SUPPLIED RECORDS section start

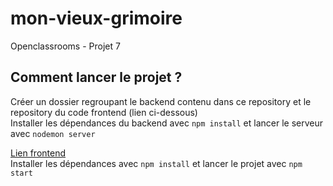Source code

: # mon-vieux-grimoire
Openclassrooms - Projet 7 

## Comment lancer le projet ? 

Créer un dossier regroupant le backend contenu dans ce repository et le repository du code frontend (lien ci-dessous)  
Installer les dépendances du backend avec `npm install` et lancer le serveur avec `nodemon server`

[Lien frontend](https://github.com/OpenClassrooms-Student-Center/P7-Dev-Web-livres)  
Installer les dépendances avec `npm install` et lancer le projet avec `npm start`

SUPPLIED RECORDS section end

• [WORK ITEM]
Could you copy the data above exactly, leaving the pictures out?

• [WRITTEN SOLUTION]
Source code

: # mon-vieux-grimoire
Openclassrooms - Projet 7 

## Comment lancer le projet ? 

Créer un dossier regroupant le backend contenu dans ce repository et le repository du code frontend (lien ci-dessous)  
Installer les dépendances du backend avec `npm install` et lancer le serveur avec `nodemon server`

[Lien frontend](https://github.com/OpenClassrooms-Student-Center/P7-Dev-Web-livres)  
Installer les dépendances avec `npm install` et lancer le projet avec `npm start`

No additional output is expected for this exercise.